187センチ、94キロ。右投げ左打ちのスラッガーで、圧倒的な飛距離が武器。5日のリーグ開幕戦には12球団23人のスカウトが集結した。現在は三塁を守るが、外野もできる。巨人は経験のある外野手として評価している。
ある球団の関西担当スカウトがこう明かす。
「大柄の左打者でフルスイングができる。観客がどよめく強肩で足も速い。ソフトバンク・柳田、近大の先輩でもある阪神・糸井タイプです。スカウトの世界では『いい投手は毎年いるけど、いい野手は毎年いないから取っておけ』と言います。将来の米球界挑戦を念頭にメジャーの動画を見ることが多いそうで、下からかち上げる感じのスイングは外国人選手に近い。トリプルスリーが狙えるスケールの大きい野手。複数球団の競合は必至です」
短所はあるのか。
「巨人は外野手として評価しているようですが、三塁手としても決してヘタというわけではなく、捕球に少し難があるという程度。打撃面では、タイミングの取り方がうまくないので変化球に対してもろさが出ることがあります」(前出のスカウト)
巨人、阪神、ソフトバンク、オリックスなどが競合する可能性がある。
早川隆久(早大・投手・22歳)
最速155キロを誇る左腕は、ロッテなど即戦力左腕が補強ポイントのチームによる1位競合は必至とみられている。
180センチ、80キロ。アマ野球に詳しいスポーツライターの安倍昌彦氏はこう言う。
「大学4年間でウエートトレーニングに励んだこともあり、線が細かった高校時代とは別人のように体が立派になった。パワーアップしても球筋が乱れず、四球も少ない。1人の打者に対し、3球で『1ボール2ストライク』の投手として有利なカウントをつくれる。左投手ではなかなかいません」
しかし、課題もある。
関東地区担当スカウトによれば、「昨年の大学3年時は、強化した肉体をコントロールできないのか、力任せの投げ方で体の開きが早くなることもあった。左で150キロを超える球を持っているのだから、大学生相手には圧倒的な投球をしていいはずなのにそれができないのは、打者が球速表示ほどの速さを感じないからでしょう」。
この点について安倍氏は、「木更津総合高時代の投げ方に改善のヒントがあるのではないか」と、こう続ける。

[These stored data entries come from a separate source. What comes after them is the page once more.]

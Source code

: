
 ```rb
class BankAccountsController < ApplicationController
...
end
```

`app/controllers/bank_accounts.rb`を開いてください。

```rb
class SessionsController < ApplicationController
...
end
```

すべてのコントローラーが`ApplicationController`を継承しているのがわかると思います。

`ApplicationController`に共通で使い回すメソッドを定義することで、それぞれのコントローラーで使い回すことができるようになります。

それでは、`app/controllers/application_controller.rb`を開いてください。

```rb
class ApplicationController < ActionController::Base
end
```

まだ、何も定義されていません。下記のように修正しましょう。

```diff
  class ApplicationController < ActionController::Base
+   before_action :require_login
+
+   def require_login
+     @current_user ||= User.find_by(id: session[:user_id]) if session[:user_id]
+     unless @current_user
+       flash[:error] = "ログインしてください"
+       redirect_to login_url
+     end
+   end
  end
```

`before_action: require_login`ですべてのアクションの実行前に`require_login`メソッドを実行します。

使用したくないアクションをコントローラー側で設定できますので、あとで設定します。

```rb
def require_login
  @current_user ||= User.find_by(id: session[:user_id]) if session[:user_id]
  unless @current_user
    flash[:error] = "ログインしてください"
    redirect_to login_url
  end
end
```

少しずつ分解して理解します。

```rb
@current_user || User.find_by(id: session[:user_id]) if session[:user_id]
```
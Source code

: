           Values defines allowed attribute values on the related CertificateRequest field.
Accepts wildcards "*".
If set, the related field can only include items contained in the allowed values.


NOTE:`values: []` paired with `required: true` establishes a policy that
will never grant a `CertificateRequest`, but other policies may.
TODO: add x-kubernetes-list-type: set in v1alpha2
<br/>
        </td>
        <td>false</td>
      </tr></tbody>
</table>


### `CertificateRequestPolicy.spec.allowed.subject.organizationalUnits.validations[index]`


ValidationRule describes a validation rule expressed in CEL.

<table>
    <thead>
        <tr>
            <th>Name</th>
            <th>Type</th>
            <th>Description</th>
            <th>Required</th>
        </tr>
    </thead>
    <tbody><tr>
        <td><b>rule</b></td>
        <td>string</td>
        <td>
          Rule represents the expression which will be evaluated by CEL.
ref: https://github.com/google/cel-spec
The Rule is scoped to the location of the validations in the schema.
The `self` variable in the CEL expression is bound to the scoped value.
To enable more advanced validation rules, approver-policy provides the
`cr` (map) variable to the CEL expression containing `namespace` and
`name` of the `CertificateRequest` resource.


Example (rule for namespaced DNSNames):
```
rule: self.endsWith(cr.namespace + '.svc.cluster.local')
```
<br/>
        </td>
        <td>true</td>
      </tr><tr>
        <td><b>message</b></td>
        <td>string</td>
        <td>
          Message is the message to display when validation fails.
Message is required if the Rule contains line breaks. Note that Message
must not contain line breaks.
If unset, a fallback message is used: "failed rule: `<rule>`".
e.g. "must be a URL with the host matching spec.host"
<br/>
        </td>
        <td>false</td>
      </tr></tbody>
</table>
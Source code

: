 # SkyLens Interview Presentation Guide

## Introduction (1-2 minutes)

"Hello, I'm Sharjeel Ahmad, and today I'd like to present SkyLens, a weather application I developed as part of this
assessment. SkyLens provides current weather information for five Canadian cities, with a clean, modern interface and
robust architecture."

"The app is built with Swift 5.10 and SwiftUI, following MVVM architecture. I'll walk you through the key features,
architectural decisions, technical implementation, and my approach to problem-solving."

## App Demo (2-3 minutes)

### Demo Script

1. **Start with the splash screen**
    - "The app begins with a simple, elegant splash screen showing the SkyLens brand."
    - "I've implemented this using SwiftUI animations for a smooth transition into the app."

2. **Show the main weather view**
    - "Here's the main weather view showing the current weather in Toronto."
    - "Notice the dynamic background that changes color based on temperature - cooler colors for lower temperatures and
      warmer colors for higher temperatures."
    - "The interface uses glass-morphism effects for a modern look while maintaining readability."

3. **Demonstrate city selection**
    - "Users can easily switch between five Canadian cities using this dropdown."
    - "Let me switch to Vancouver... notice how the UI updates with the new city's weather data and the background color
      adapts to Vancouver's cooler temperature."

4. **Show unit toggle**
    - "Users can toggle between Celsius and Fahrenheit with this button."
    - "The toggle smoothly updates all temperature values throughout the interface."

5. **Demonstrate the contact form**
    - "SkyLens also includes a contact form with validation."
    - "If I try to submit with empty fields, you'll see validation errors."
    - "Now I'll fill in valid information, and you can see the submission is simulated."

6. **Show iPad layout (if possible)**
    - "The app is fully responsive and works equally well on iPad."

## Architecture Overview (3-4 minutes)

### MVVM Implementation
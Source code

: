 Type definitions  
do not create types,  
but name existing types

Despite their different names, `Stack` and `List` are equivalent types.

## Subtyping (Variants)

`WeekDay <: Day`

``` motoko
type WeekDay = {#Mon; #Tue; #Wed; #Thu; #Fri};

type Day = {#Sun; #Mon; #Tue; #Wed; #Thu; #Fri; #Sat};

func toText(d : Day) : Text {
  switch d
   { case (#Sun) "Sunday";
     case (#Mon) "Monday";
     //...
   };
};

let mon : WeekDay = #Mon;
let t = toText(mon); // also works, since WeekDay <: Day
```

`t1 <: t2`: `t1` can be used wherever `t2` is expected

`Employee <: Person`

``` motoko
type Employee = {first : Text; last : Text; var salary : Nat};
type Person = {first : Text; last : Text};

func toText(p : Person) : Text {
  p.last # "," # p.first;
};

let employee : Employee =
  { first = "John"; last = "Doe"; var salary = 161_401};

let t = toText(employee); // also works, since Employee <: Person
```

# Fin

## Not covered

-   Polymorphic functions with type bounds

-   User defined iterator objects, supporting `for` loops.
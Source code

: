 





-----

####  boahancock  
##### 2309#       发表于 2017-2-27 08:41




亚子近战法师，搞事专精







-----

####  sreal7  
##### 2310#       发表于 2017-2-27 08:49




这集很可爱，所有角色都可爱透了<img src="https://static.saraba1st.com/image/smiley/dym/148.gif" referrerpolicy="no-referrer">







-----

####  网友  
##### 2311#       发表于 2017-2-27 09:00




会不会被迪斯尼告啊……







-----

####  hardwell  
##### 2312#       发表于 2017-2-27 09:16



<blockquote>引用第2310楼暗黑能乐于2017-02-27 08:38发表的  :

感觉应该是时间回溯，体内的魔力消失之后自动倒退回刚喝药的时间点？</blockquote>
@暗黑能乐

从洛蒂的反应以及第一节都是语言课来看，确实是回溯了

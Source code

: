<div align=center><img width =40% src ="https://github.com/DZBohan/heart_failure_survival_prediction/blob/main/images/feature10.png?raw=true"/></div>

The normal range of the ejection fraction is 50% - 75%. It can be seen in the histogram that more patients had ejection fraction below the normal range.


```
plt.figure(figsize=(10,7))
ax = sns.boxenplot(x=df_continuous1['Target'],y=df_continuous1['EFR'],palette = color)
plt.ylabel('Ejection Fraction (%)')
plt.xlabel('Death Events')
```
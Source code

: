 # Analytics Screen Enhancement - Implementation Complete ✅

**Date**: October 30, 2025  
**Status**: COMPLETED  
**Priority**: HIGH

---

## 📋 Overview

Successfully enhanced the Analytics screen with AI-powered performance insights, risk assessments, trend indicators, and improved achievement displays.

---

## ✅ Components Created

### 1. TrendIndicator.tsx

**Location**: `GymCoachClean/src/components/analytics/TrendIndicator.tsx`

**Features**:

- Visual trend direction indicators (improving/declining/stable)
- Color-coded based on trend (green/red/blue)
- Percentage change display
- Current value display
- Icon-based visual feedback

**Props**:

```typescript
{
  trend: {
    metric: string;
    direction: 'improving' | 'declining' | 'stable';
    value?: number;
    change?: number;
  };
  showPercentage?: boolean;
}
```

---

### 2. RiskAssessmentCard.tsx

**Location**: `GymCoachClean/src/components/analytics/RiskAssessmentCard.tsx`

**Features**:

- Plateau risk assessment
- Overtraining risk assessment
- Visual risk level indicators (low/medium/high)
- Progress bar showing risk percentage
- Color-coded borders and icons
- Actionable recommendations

「高校時代の早川は130キロ台半ばの速球でも、まるで145キロの球を投げているようでした。柔軟性があり、体とうまく連動。リリース時の一瞬に力を集約する。ベース板の上でも球の回転がほどけない『生きた球』を投げていた。これは早川自身もわかっていると思いますが、速い球を投げられるようになった今、高校時の投球の感覚を思い出すことができれば、今以上に速球の質がよくなるかもしれません」
栗林良吏(トヨタ・投手・24歳)
最速153キロ右腕は高校まで内野手。主に遊撃を守っていた。マウンドに上がるようになったのは、愛知黎明高2年秋から。この頃は野手兼任の二刀流だった。2年夏に愛知大会決勝まで進んだが、甲子園には届かず。投手としての評価が高かった名城大に進むと、1年春からリーグ戦に登板し、本格的に投手として歩み出すことになった。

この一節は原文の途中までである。